In the copy, include no pictures, but reproduce every record exactly.
..............................
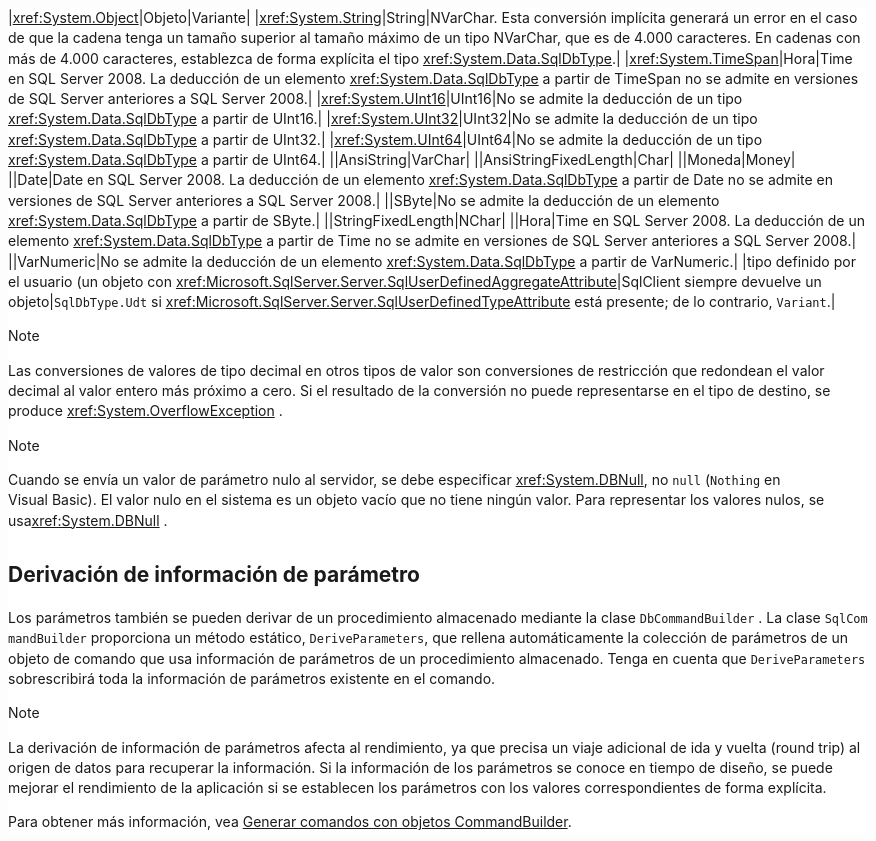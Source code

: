 |<xref:System.Object>|Objeto|Variante|
|<xref:System.String>|String|NVarChar. Esta conversión implícita generará un error en el caso de que la cadena tenga un tamaño superior al tamaño máximo de un tipo NVarChar, que es de 4.000 caracteres. En cadenas con más de 4.000 caracteres, establezca de forma explícita el tipo <xref:System.Data.SqlDbType>.|
|<xref:System.TimeSpan>|Hora|Time en SQL Server 2008. La deducción de un elemento <xref:System.Data.SqlDbType> a partir de TimeSpan no se admite en versiones de SQL Server anteriores a SQL Server 2008.|
|<xref:System.UInt16>|UInt16|No se admite la deducción de un tipo <xref:System.Data.SqlDbType> a partir de UInt16.|
|<xref:System.UInt32>|UInt32|No se admite la deducción de un tipo <xref:System.Data.SqlDbType> a partir de UInt32.|
|<xref:System.UInt64>|UInt64|No se admite la deducción de un tipo <xref:System.Data.SqlDbType> a partir de UInt64.|
||AnsiString|VarChar|
||AnsiStringFixedLength|Char|
||Moneda|Money|
||Date|Date en SQL Server 2008. La deducción de un elemento <xref:System.Data.SqlDbType> a partir de Date no se admite en versiones de SQL Server anteriores a SQL Server 2008.|
||SByte|No se admite la deducción de un elemento <xref:System.Data.SqlDbType> a partir de SByte.|
||StringFixedLength|NChar|
||Hora|Time en SQL Server 2008. La deducción de un elemento <xref:System.Data.SqlDbType> a partir de Time no se admite en versiones de SQL Server anteriores a SQL Server 2008.|
||VarNumeric|No se admite la deducción de un elemento <xref:System.Data.SqlDbType> a partir de VarNumeric.|
|tipo definido por el usuario (un objeto con <xref:Microsoft.SqlServer.Server.SqlUserDefinedAggregateAttribute>|SqlClient siempre devuelve un objeto|`SqlDbType.Udt` si <xref:Microsoft.SqlServer.Server.SqlUserDefinedTypeAttribute> está presente; de lo contrario, `Variant`.|

> [!NOTE]
> Las conversiones de valores de tipo decimal en otros tipos de valor son conversiones de restricción que redondean el valor decimal al valor entero más próximo a cero. Si el resultado de la conversión no puede representarse en el tipo de destino, se produce <xref:System.OverflowException> .

> [!NOTE]
> Cuando se envía un valor de parámetro nulo al servidor, se debe especificar <xref:System.DBNull>, no `null` (`Nothing` en Visual Basic). El valor nulo en el sistema es un objeto vacío que no tiene ningún valor. Para representar los valores nulos, se usa<xref:System.DBNull> .

## <a name="derive-parameter-information"></a>Derivación de información de parámetro

Los parámetros también se pueden derivar de un procedimiento almacenado mediante la clase `DbCommandBuilder` . La clase `SqlCommandBuilder` proporciona un método estático, `DeriveParameters`, que rellena automáticamente la colección de parámetros de un objeto de comando que usa información de parámetros de un procedimiento almacenado. Tenga en cuenta que `DeriveParameters` sobrescribirá toda la información de parámetros existente en el comando.

> [!NOTE]
> La derivación de información de parámetros afecta al rendimiento, ya que precisa un viaje adicional de ida y vuelta (round trip) al origen de datos para recuperar la información. Si la información de los parámetros se conoce en tiempo de diseño, se puede mejorar el rendimiento de la aplicación si se establecen los parámetros con los valores correspondientes de forma explícita.

Para obtener más información, vea [Generar comandos con objetos CommandBuilder](generate-commands-with-commandbuilders.md).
..............................
> _Your response_
Source code

: |<xref:System.Object>|Objeto|Variante|
|<xref:System.String>|String|NVarChar. Esta conversión implícita generará un error en el caso de que la cadena tenga un tamaño superior al tamaño máximo de un tipo NVarChar, que es de 4.000 caracteres. En cadenas con más de 4.000 caracteres, establezca de forma explícita el tipo <xref:System.Data.SqlDbType>.|
|<xref:System.TimeSpan>|Hora|Time en SQL Server 2008. La deducción de un elemento <xref:System.Data.SqlDbType> a partir de TimeSpan no se admite en versiones de SQL Server anteriores a SQL Server 2008.|
|<xref:System.UInt16>|UInt16|No se admite la deducción de un tipo <xref:System.Data.SqlDbType> a partir de UInt16.|
|<xref:System.UInt32>|UInt32|No se admite la deducción de un tipo <xref:System.Data.SqlDbType> a partir de UInt32.|
|<xref:System.UInt64>|UInt64|No se admite la deducción de un tipo <xref:System.Data.SqlDbType> a partir de UInt64.|
||AnsiString|VarChar|
||AnsiStringFixedLength|Char|
||Moneda|Money|
||Date|Date en SQL Server 2008. La deducción de un elemento <xref:System.Data.SqlDbType> a partir de Date no se admite en versiones de SQL Server anteriores a SQL Server 2008.|
||SByte|No se admite la deducción de un elemento <xref:System.Data.SqlDbType> a partir de SByte.|
||StringFixedLength|NChar|
||Hora|Time en SQL Server 2008. La deducción de un elemento <xref:System.Data.SqlDbType> a partir de Time no se admite en versiones de SQL Server anteriores a SQL Server 2008.|
||VarNumeric|No se admite la deducción de un elemento <xref:System.Data.SqlDbType> a partir de VarNumeric.|
|tipo definido por el usuario (un objeto con <xref:Microsoft.SqlServer.Server.SqlUserDefinedAggregateAttribute>|SqlClient siempre devuelve un objeto|`SqlDbType.Udt` si <xref:Microsoft.SqlServer.Server.SqlUserDefinedTypeAttribute> está presente; de lo contrario, `Variant`.|

> [!NOTE]
> Las conversiones de valores de tipo decimal en otros tipos de valor son conversiones de restricción que redondean el valor decimal al valor entero más próximo a cero. Si el resultado de la conversión no puede representarse en el tipo de destino, se produce <xref:System.OverflowException> .

> [!NOTE]
> Cuando se envía un valor de parámetro nulo al servidor, se debe especificar <xref:System.DBNull>, no `null` (`Nothing` en Visual Basic). El valor nulo en el sistema es un objeto vacío que no tiene ningún valor. Para representar los valores nulos, se usa<xref:System.DBNull> .

## <a name="derive-parameter-information"></a>Derivación de información de parámetro

Los parámetros también se pueden derivar de un procedimiento almacenado mediante la clase `DbCommandBuilder` . La clase `SqlCommandBuilder` proporciona un método estático, `DeriveParameters`, que rellena automáticamente la colección de parámetros de un objeto de comando que usa información de parámetros de un procedimiento almacenado. Tenga en cuenta que `DeriveParameters` sobrescribirá toda la información de parámetros existente en el comando.

> [!NOTE]
> La derivación de información de parámetros afecta al rendimiento, ya que precisa un viaje adicional de ida y vuelta (round trip) al origen de datos para recuperar la información. Si la información de los parámetros se conoce en tiempo de diseño, se puede mejorar el rendimiento de la aplicación si se establecen los parámetros con los valores correspondientes de forma explícita.

Para obtener más información, vea [Generar comandos con objetos CommandBuilder](generate-commands-with-commandbuilders.md).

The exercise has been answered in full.